Delivering an Effective Presentation
Presentations are a source of anxiety for most people. Who doesn't know the experience of "butterflies" in the stomach prior to a big presentation. However, being prepared for and enthused about the material in the presentation goes a long way toward easing apprehension. Following are several tips to being an effective speaker, along with suggestions for visual supplements to make your next presentation a huge success!
Strategies for Relaxation
Voice projection by allowing the throat to open and relaxing the jaw improves articulation, diction, and pronunciation.
Practice several times, out loud with a group, if possible. Practicing ahead of time allows the brain to store key points for recall, helps keep pace, and makes smoother transitions between segments of the presentation as well as between presenters.
Pause intentionally and repeat key words to stress key points. Pausing is often used to emphasize meaning and slows down the pace to give the presenter ample time to re-group thoughts.
Stress management is important to relaxation. Through awareness of personal stress reactions (e.g., too many gestures, blushing, lack of eye contact, touching face, hair, awkward posture) chances of occurrence can be reduced.
The Use of Notes
Do not read from them because doing so gives the appearance of uncertainty and distracts the audience from
listening to the message.
Avoid sounding scripted by using notes as a scanning tool for the purpose of jogging memory. It is important to remember to look up when speaking.
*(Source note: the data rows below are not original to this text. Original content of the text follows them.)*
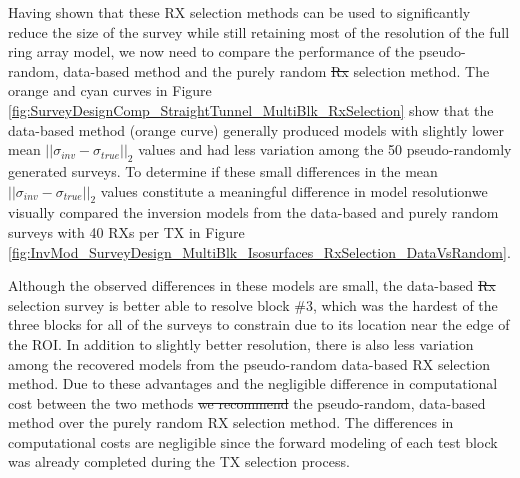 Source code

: \documentclass[preprint,authoryear,12pt]{elsarticle}
\providecommand{\DIFaddtex}[1]{{\protect\color{blue}\uwave{#1}}} %
\providecommand{\DIFdeltex}[1]{{\protect\color{red}\sout{#1}}}                      %
\providecommand{\DIFaddbegin}{} %
\providecommand{\DIFaddend}{} %
\providecommand{\DIFdelbegin}{} %
\providecommand{\DIFdelend}{} %
\providecommand{\DIFadd}[1]{\texorpdfstring{\DIFaddtex{#1}}{#1}} %
\providecommand{\DIFdel}[1]{\texorpdfstring{\DIFdeltex{#1}}{}} %
\begin{document}
Having shown that these RX selection methods can be used to significantly reduce the size of the survey while still retaining most of the resolution of the full ring array model, we now need to compare the performance of the pseudo-random, data-based method and the purely random \DIFdelbegin \DIFdel{Rx }\DIFdelend \DIFaddbegin \DIFadd{RX }\DIFaddend selection method. The orange and cyan curves in Figure \ref{fig:SurveyDesignComp_StraightTunnel_MultiBlk_RxSelection} show that the data-based method (orange curve) generally produced models with slightly lower mean $\left|| \sigma_{inv} - \sigma_{true} \right||_2$ values and had less variation among the 50 pseudo-randomly generated surveys. To determine if these small differences in the mean $\left|| \sigma_{inv} - \sigma_{true} \right||_2$ values constitute a meaningful difference in model resolution\DIFaddbegin \DIFadd{, }\DIFaddend we visually compared the inversion models from the data-based and purely random surveys with 40 RXs per TX in Figure \ref{fig:InvMod_SurveyDesign_MultiBlk_Isosurfaces_RxSelection_DataVsRandom}.

Although the observed differences in these models are small, the data-based \DIFdelbegin \DIFdel{Rx }\DIFdelend \DIFaddbegin \DIFadd{RX }\DIFaddend selection survey is better able to resolve block \#3, which was the hardest of the three blocks for all of the surveys to constrain due to its location near the edge of the ROI. In addition to slightly better resolution, there is also less variation among the recovered models from the pseudo-random data-based RX selection method. Due to these advantages and the negligible difference in computational cost between the two methods \DIFdelbegin \DIFdel{we recommend }\DIFdelend the pseudo-random, data-based method \DIFaddbegin \DIFadd{is preferred }\DIFaddend over the purely random RX selection method. The differences in computational costs are negligible since the forward modeling of each test block was already completed during the TX selection process.


\DIFdelbegin %
\end{document}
Keep notes brief as long notes
create confusion. Write in large, printed text for easy reading (3 to 7
words per line). Keep the notes to the point and underline key words and
phrases to emphasize points. Remember to number notes in case they get out
of sequence. Using notes assists in speaking naturally and fluently.
Write in large print using bulleted format or short phrases to make information easy for audiences to read and follow.
Do not show too much information at once as the audience should "anticipate" the speaker's next remarks, instead of jumping or reading ahead, and/or concentrating on points not yet introduced.
Use to clarify, illustrate, or support the presentation. Visual aids should enhance the effectiveness of the presentation by referencing key aspects of the presentation.
Use effective visual aid strategies by using 6 to 12 lines per visual, preferably 6, using only keywords. Using keywords makes text easy to read, prevents repeat speech text, and keeps the presenter in control of the content by allowing the speaker to add in detail, facts, etc.
If more than one visual, number and label each one to prevent visual aids from being shown out of order.
Turn off and/or remove each visual aid when finished to allow the audience to concentrate on the speaker, instead of the aid.
Practice and rehearse with visual aids to eliminate poor timing of presenting aids with the speech and to deemphasize the speaker's lack of experience.
Give to the audience at the appropriate time to provide additional information and to clarify, support or illustrate points.
Give during the presentation only if the audience needs to reference it to complete a task during the speech.
Give at the end of the presentation to provide the audience with extra information that they can take with them, while simultaneously preventing the audience from reading the handout during the speech.
Sum up key points at the end of the presentation to highlight important information one more time, bringing the audience back to the main purpose of the speech.
Use positive body language, gestures and movements to strengthen appeal and to show confidence as a speaker. A confident speaker will increase receptivity and engage the audience. If the presenter is comfortable, the audience will be too!